Partner Spotlight: Social Method

Q&A with Rob Jewell, Founder & CEO of Social Method

Social Method is a boutique media buying and creative agency that believes social advertising can be done profitably, and consistently, at scale. They enjoy collaborating and producing innovative ad content as much as they enjoy diving into the data to analyze performance. Since they began in 2015, they have profitably managed hundreds of millions of dollars in Facebook ad spend across 25+ clients.

In our latest partner spotlight, we asked Rob Jewell, Founder & CEO of Social Method, a few questions about disruptors and trends in the retail & eCommerce industries.

Wunderkind: What are your thoughts on the state of Facebook & Instagram advertising as it exists today?

Rob Jewell: Facebook and Instagram have never been more crowded with advertisers. Anyone with a Shopify store and an Instagram account can run campaigns that look and feel just as legitimate as those of a much larger brand. And a lot of these emerging, scrappy brands are all going for that same target: millennials, highly educated, city-dwelling, etc. It’s very competitive.

At the same time, the opportunity has also never been greater. These are still the largest digital platforms available to reach your highest-intent audiences, with the highest potential for creative impressions anywhere.

But it’s up to you to leverage that opportunity. Are you doing the same thing every other advertiser is doing? A blended average of every “best practice” your target has seen a thousand times before? Or are you pushing beyond what every imitator is doing and testing new and different strategies, taking risks, trying things that might surprise you? This is why, outside of the basic campaign setup, creative is the single biggest factor that impacts whether or not your ads succeed.

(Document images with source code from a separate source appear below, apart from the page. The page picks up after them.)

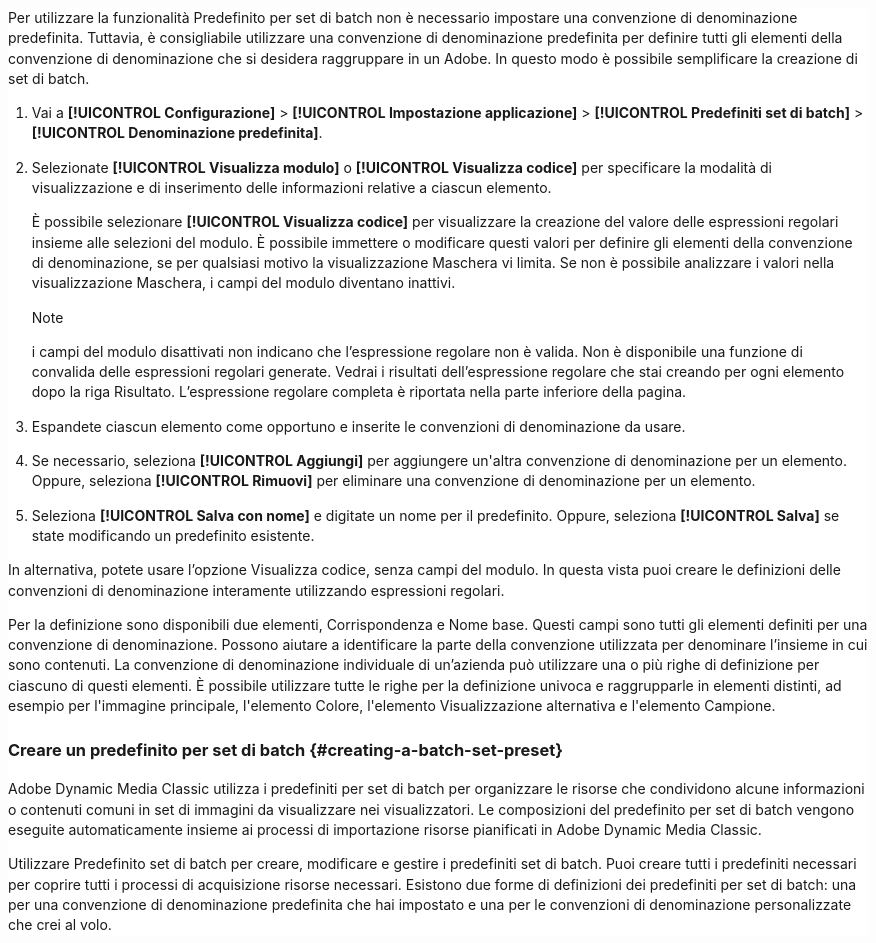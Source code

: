 Per utilizzare la funzionalità Predefinito per set di batch non è necessario impostare una convenzione di denominazione predefinita. Tuttavia, è consigliabile utilizzare una convenzione di denominazione predefinita per definire tutti gli elementi della convenzione di denominazione che si desidera raggruppare in un Adobe. In questo modo è possibile semplificare la creazione di set di batch.

1. Vai a **[!UICONTROL Configurazione]** > **[!UICONTROL Impostazione applicazione]** > **[!UICONTROL Predefiniti set di batch]** > **[!UICONTROL Denominazione predefinita]**.
1. Selezionate **[!UICONTROL Visualizza modulo]** o **[!UICONTROL Visualizza codice]** per specificare la modalità di visualizzazione e di inserimento delle informazioni relative a ciascun elemento.

   È possibile selezionare **[!UICONTROL Visualizza codice]** per visualizzare la creazione del valore delle espressioni regolari insieme alle selezioni del modulo. È possibile immettere o modificare questi valori per definire gli elementi della convenzione di denominazione, se per qualsiasi motivo la visualizzazione Maschera vi limita. Se non è possibile analizzare i valori nella visualizzazione Maschera, i campi del modulo diventano inattivi.

   >[!NOTE]
   >
   >i campi del modulo disattivati non indicano che l’espressione regolare non è valida. Non è disponibile una funzione di convalida delle espressioni regolari generate. Vedrai i risultati dell’espressione regolare che stai creando per ogni elemento dopo la riga Risultato. L’espressione regolare completa è riportata nella parte inferiore della pagina.

1. Espandete ciascun elemento come opportuno e inserite le convenzioni di denominazione da usare.
1. Se necessario, seleziona **[!UICONTROL Aggiungi]** per aggiungere un&#39;altra convenzione di denominazione per un elemento. Oppure, seleziona **[!UICONTROL Rimuovi]** per eliminare una convenzione di denominazione per un elemento.
1. Seleziona **[!UICONTROL Salva con nome]** e digitate un nome per il predefinito. Oppure, seleziona **[!UICONTROL Salva]** se state modificando un predefinito esistente.

In alternativa, potete usare l’opzione Visualizza codice, senza campi del modulo. In questa vista puoi creare le definizioni delle convenzioni di denominazione interamente utilizzando espressioni regolari.

Per la definizione sono disponibili due elementi, Corrispondenza e Nome base. Questi campi sono tutti gli elementi definiti per una convenzione di denominazione. Possono aiutare a identificare la parte della convenzione utilizzata per denominare l’insieme in cui sono contenuti. La convenzione di denominazione individuale di un’azienda può utilizzare una o più righe di definizione per ciascuno di questi elementi. È possibile utilizzare tutte le righe per la definizione univoca e raggrupparle in elementi distinti, ad esempio per l&#39;immagine principale, l&#39;elemento Colore, l&#39;elemento Visualizzazione alternativa e l&#39;elemento Campione.

### Creare un predefinito per set di batch {#creating-a-batch-set-preset}

Adobe Dynamic Media Classic utilizza i predefiniti per set di batch per organizzare le risorse che condividono alcune informazioni o contenuti comuni in set di immagini da visualizzare nei visualizzatori. Le composizioni del predefinito per set di batch vengono eseguite automaticamente insieme ai processi di importazione risorse pianificati in Adobe Dynamic Media Classic.

Utilizzare Predefinito set di batch per creare, modificare e gestire i predefiniti set di batch. Puoi creare tutti i predefiniti necessari per coprire tutti i processi di acquisizione risorse necessari. Esistono due forme di definizioni dei predefiniti per set di batch: una per una convenzione di denominazione predefinita che hai impostato e una per le convenzioni di denominazione personalizzate che crei al volo.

The performance and scale are absolutely still out there for the taking, but your brand needs to earn the right to it. You just cannot auto-optimize your way into breakout success.

Wunderkind: What’s your formula for successful campaigns on Facebook & Instagram for performance-focused advertisers?

Rob Jewell: We often hear things like, “Is something going on with Facebook today?” or “Is this a problem with us or with Facebook?” and similar. Anyone who is running Facebook ads at any kind of scale can relate to this feeling.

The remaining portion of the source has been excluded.